Botswana e Uganda, due paesi che si incontrano per combattere l’omotransfobia con il volto di due donne (Katlego Kolanyane-Kesupile, drammaturga transgender botswana, e Adong Judith, regista eterosessuale ugandese) che fanno delle loro passioni uno strumento per la lotta a favore dei diritti delle minoranze sessuali. Katlego, fondatrice del Queer Shorts Showcase Festival (Festival-vetrina dei corti queer), con il suo personaggio cerca di avvicinare la realtà omosessuale e trans agli occhi della gente, mentre Adong realizza film e spettacoli teatrali a tematica LGBTQIA (lesbiche, gay, bisessuali, trans, queer, intersessuali e asessuali), tentando di sviluppare dibattiti e smuovere le coscienze degli spettatori [Face2Face Africa].

L’omofobia in Uganda

Ci vuole molto coraggio a lottare per i diritti LGBTQIA nei loro paesi: in Uganda il 96% delle persone crede che le minoranze sessuali non dovrebbero essere accettate dalla società [Pew Research]. Le leggi ugandesi criminalizzano i rapporti omosessuali in modo molto restrittivo. E la situazione si è aggravata ancora di più nel febbraio 2014, quando è diventata motivo di reato anche la promozione dell’omosessualità o la “complicità”, cioè l’essere a conoscenza di qualcuno che ha avuto un rapporto con una persona dello stesso sesso senza denunciarlo alla polizia [Il Grande Colibrì]. Insomma, in Uganda a essere omosessuali si rischia, e anche molto: chi potrebbe scordarsi, per esempio, il caso della bambina di 8 anni “arrestata” perché “lesbica”? [Il Grande Colibrì].

[per approfondire: Omofobia in Africa: come evitare letture fuorvianti]

Adong non si è avvicinata sin dagli inizi del suo attivismo alla causa omosessuale e confessa che ha cominciato la sua militanza per i diritti umani partendo dalla guerra nel sud dell’Uganda, senza soffermarsi troppo sui diritti negati alle minoranze sessuali. Di certo non la discriminava, ma l’argomento non era la sua priorità. Nel 2011, durante un lavoro in una comunità teatrale a New York, le capitò di collaborare con un mentore gay e realizzò che, se quel ragazzo fosse stato ugandese, non avrebbe potuto realizzare i suoi sogni, perché la sua vita sarebbe stata in pericolo [CNN].

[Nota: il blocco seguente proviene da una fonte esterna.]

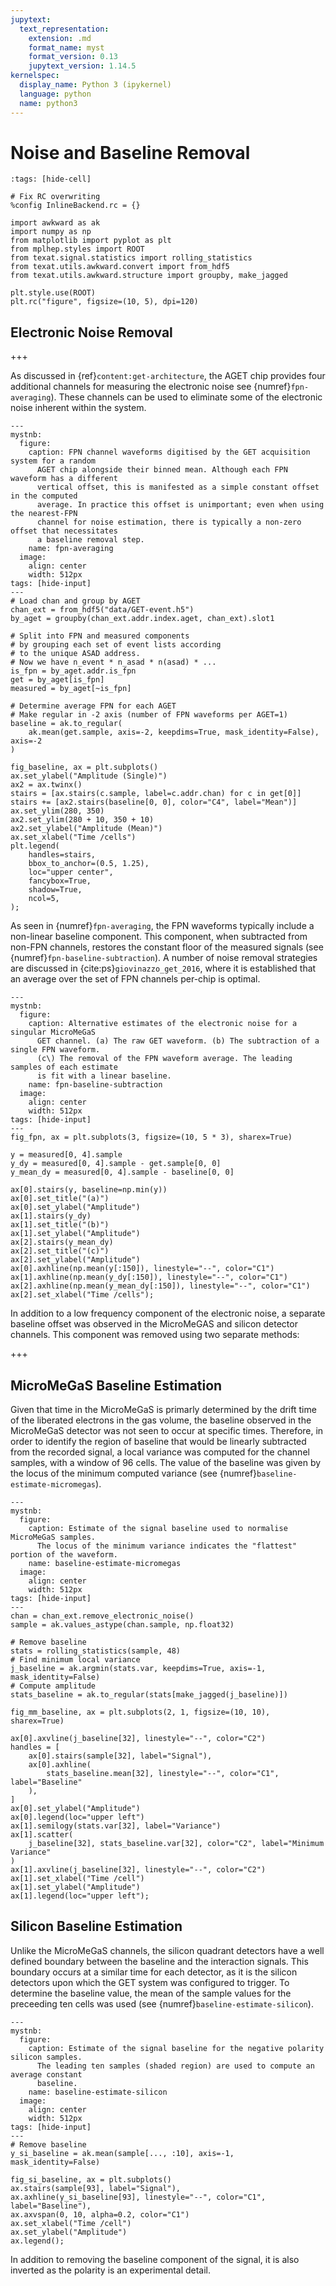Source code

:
 ```yaml
---
jupytext:
  text_representation:
    extension: .md
    format_name: myst
    format_version: 0.13
    jupytext_version: 1.14.5
kernelspec:
  display_name: Python 3 (ipykernel)
  language: python
  name: python3
---
```


# Noise and Baseline Removal

```{code-cell}
:tags: [hide-cell]

# Fix RC overwriting
%config InlineBackend.rc = {}

import awkward as ak
import numpy as np
from matplotlib import pyplot as plt
from mplhep.styles import ROOT
from texat.signal.statistics import rolling_statistics
from texat.utils.awkward.convert import from_hdf5
from texat.utils.awkward.structure import groupby, make_jagged

plt.style.use(ROOT)
plt.rc("figure", figsize=(10, 5), dpi=120)
```

## Electronic Noise Removal

+++

As discussed in {ref}`content:get-architecture`, the AGET chip provides four additional channels for measuring the electronic noise see {numref}`fpn-averaging`). These channels can be used to eliminate some of the electronic noise inherent within the system.

```{code-cell}
---
mystnb:
  figure:
    caption: FPN channel waveforms digitised by the GET acquisition system for a random
      AGET chip alongside their binned mean. Although each FPN waveform has a different
      vertical offset, this is manifested as a simple constant offset in the computed
      average. In practice this offset is unimportant; even when using the nearest-FPN
      channel for noise estimation, there is typically a non-zero offset that necessitates
      a baseline removal step.
    name: fpn-averaging
  image:
    align: center
    width: 512px
tags: [hide-input]
---
# Load chan and group by AGET
chan_ext = from_hdf5("data/GET-event.h5")
by_aget = groupby(chan_ext.addr.index.aget, chan_ext).slot1

# Split into FPN and measured components
# by grouping each set of event lists according
# to the unique ASAD address.
# Now we have n_event * n_asad * n(asad) * ...
is_fpn = by_aget.addr.is_fpn
get = by_aget[is_fpn]
measured = by_aget[~is_fpn]

# Determine average FPN for each AGET
# Make regular in -2 axis (number of FPN waveforms per AGET=1)
baseline = ak.to_regular(
    ak.mean(get.sample, axis=-2, keepdims=True, mask_identity=False), axis=-2
)

fig_baseline, ax = plt.subplots()
ax.set_ylabel("Amplitude (Single)")
ax2 = ax.twinx()
stairs = [ax.stairs(c.sample, label=c.addr.chan) for c in get[0]]
stairs += [ax2.stairs(baseline[0, 0], color="C4", label="Mean")]
ax.set_ylim(280, 350)
ax2.set_ylim(280 + 10, 350 + 10)
ax2.set_ylabel("Amplitude (Mean)")
ax.set_xlabel("Time /cells")
plt.legend(
    handles=stairs,
    bbox_to_anchor=(0.5, 1.25),
    loc="upper center",
    fancybox=True,
    shadow=True,
    ncol=5,
);
```

As seen in {numref}`fpn-averaging`, the FPN waveforms typically include a non-linear baseline component. This component, when subtracted from non-FPN channels, restores the constant floor of the measured signals (see {numref}`fpn-baseline-subtraction`). A number of noise removal strategies are discussed in {cite:ps}`giovinazzo_get_2016`, where it is established that an average over the set of FPN channels per-chip is optimal.

```{code-cell}
---
mystnb:
  figure:
    caption: Alternative estimates of the electronic noise for a singular MicroMeGaS
      GET channel. (a) The raw GET waveform. (b) The subtraction of a single FPN waveform.
      (c\) The removal of the FPN waveform average. The leading samples of each estimate
      is fit with a linear baseline.
    name: fpn-baseline-subtraction
  image:
    align: center
    width: 512px
tags: [hide-input]
---
fig_fpn, ax = plt.subplots(3, figsize=(10, 5 * 3), sharex=True)

y = measured[0, 4].sample
y_dy = measured[0, 4].sample - get.sample[0, 0]
y_mean_dy = measured[0, 4].sample - baseline[0, 0]

ax[0].stairs(y, baseline=np.min(y))
ax[0].set_title("(a)")
ax[0].set_ylabel("Amplitude")
ax[1].stairs(y_dy)
ax[1].set_title("(b)")
ax[1].set_ylabel("Amplitude")
ax[2].stairs(y_mean_dy)
ax[2].set_title("(c)")
ax[2].set_ylabel("Amplitude")
ax[0].axhline(np.mean(y[:150]), linestyle="--", color="C1")
ax[1].axhline(np.mean(y_dy[:150]), linestyle="--", color="C1")
ax[2].axhline(np.mean(y_mean_dy[:150]), linestyle="--", color="C1")
ax[2].set_xlabel("Time /cells");
```

In addition to a low frequency component of the electronic noise, a separate baseline offset was observed in the MicroMeGAS and silicon detector channels. This component was removed using two separate methods:

+++

## MicroMeGaS Baseline Estimation

Given that time in the MicroMeGaS is primarly determined by the drift time of the liberated electrons in the gas volume, the baseline observed in the MicroMeGaS detector was not seen to occur at specific times. Therefore, in order to identify the region of baseline that would be linearly subtracted from the recorded signal, a local variance was computed for the channel samples, with a window of 96 cells. The value of the baseline was given by the locus of the minimum computed variance (see {numref}`baseline-estimate-micromegas`).

```{code-cell}
---
mystnb:
  figure:
    caption: Estimate of the signal baseline used to normalise MicroMeGaS samples.
      The locus of the minimum variance indicates the "flattest" portion of the waveform.
    name: baseline-estimate-micromegas
  image:
    align: center
    width: 512px
tags: [hide-input]
---
chan = chan_ext.remove_electronic_noise()
sample = ak.values_astype(chan.sample, np.float32)

# Remove baseline
stats = rolling_statistics(sample, 48)
# Find minimum local variance
j_baseline = ak.argmin(stats.var, keepdims=True, axis=-1, mask_identity=False)
# Compute amplitude
stats_baseline = ak.to_regular(stats[make_jagged(j_baseline)])

fig_mm_baseline, ax = plt.subplots(2, 1, figsize=(10, 10), sharex=True)

ax[0].axvline(j_baseline[32], linestyle="--", color="C2")
handles = [
    ax[0].stairs(sample[32], label="Signal"),
    ax[0].axhline(
        stats_baseline.mean[32], linestyle="--", color="C1", label="Baseline"
    ),
]
ax[0].set_ylabel("Amplitude")
ax[0].legend(loc="upper left")
ax[1].semilogy(stats.var[32], label="Variance")
ax[1].scatter(
    j_baseline[32], stats_baseline.var[32], color="C2", label="Minimum Variance"
)
ax[1].axvline(j_baseline[32], linestyle="--", color="C2")
ax[1].set_xlabel("Time /cell")
ax[1].set_ylabel("Amplitude")
ax[1].legend(loc="upper left");
```

## Silicon Baseline Estimation

Unlike the MicroMeGaS channels, the silicon quadrant detectors have a well defined boundary between the baseline and the interaction signals. This boundary occurs at a similar time for each detector, as it is the silicon detectors upon which the GET system was configured to trigger. To determine the baseline value, the mean of the sample values for the preceeding ten cells was used (see {numref}`baseline-estimate-silicon`).

```{code-cell}
---
mystnb:
  figure:
    caption: Estimate of the signal baseline for the negative polarity silicon samples.
      The leading ten samples (shaded region) are used to compute an average constant
      baseline.
    name: baseline-estimate-silicon
  image:
    align: center
    width: 512px
tags: [hide-input]
---
# Remove baseline
y_si_baseline = ak.mean(sample[..., :10], axis=-1, mask_identity=False)

fig_si_baseline, ax = plt.subplots()
ax.stairs(sample[93], label="Signal"),
ax.axhline(y_si_baseline[93], linestyle="--", color="C1", label="Baseline"),
ax.axvspan(0, 10, alpha=0.2, color="C1")
ax.set_xlabel("Time /cell")
ax.set_ylabel("Amplitude")
ax.legend();
```

In addition to removing the baseline component of the signal, it is also inverted as the polarity is an experimental detail.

Anche il Botswana ha leggi di derivazione coloniale contro gli atti “contro natura” tra persone dello stesso sesso, ma ha fatto qualche passo avanti dal 2010 garantendo la non discriminazione sul lavoro e riconoscendo da quest’anno la costituzionalità del cambio di sesso. Un anno fa fu riconosciuta dal paese africano la prima associazione gay, ma come sappiamo questo non basta affinché non si verifichino le brutali violenze che ogni giorno accadono.

[per approfondire: Leggi anti-gay, il colonialismo è ancora determinante]

“Cancro colpa dei gay”

Intanto Newsdze Zimbabwe sfoggia un interessante titolo: “L’impennata di casi di cancro anale è colpa del sesso gay”. I risultati di uno studio recente su questo tipo di tumore sono stati presentati pochi giorni fa durante la 25esima edizione della Giornata della ricerca medica dell’Università dello Zimbabwe [Chronicle]. Sebbene nello studio si affermi che il presunto aumento potrebbe essere anche frutto dello sviluppo della medicina che è sempre più dotata di strumenti efficaci per rilevare determinate malattie che prima non era possibile decifrare, pare più facile seminare discriminazione invece che parlare di prevenzione e dei passi avanti della medicina nel paese.

Così, se è vero che tra le cause dell’aumento sono menzionati anche i rapporti tra uomini, la testata giornalistica ci mette del suo per rimarcare e strumentalizzare la notizia, con tanto di immagine di manifestanti che sventagliano un cartello con scritto un passo (del tutto deformato) della prima lettera di san Paolo a Timoteo: “Gli omosessuali non entreranno nel regno di Dio”. E i commenti all’articolo si possono ben immaginare.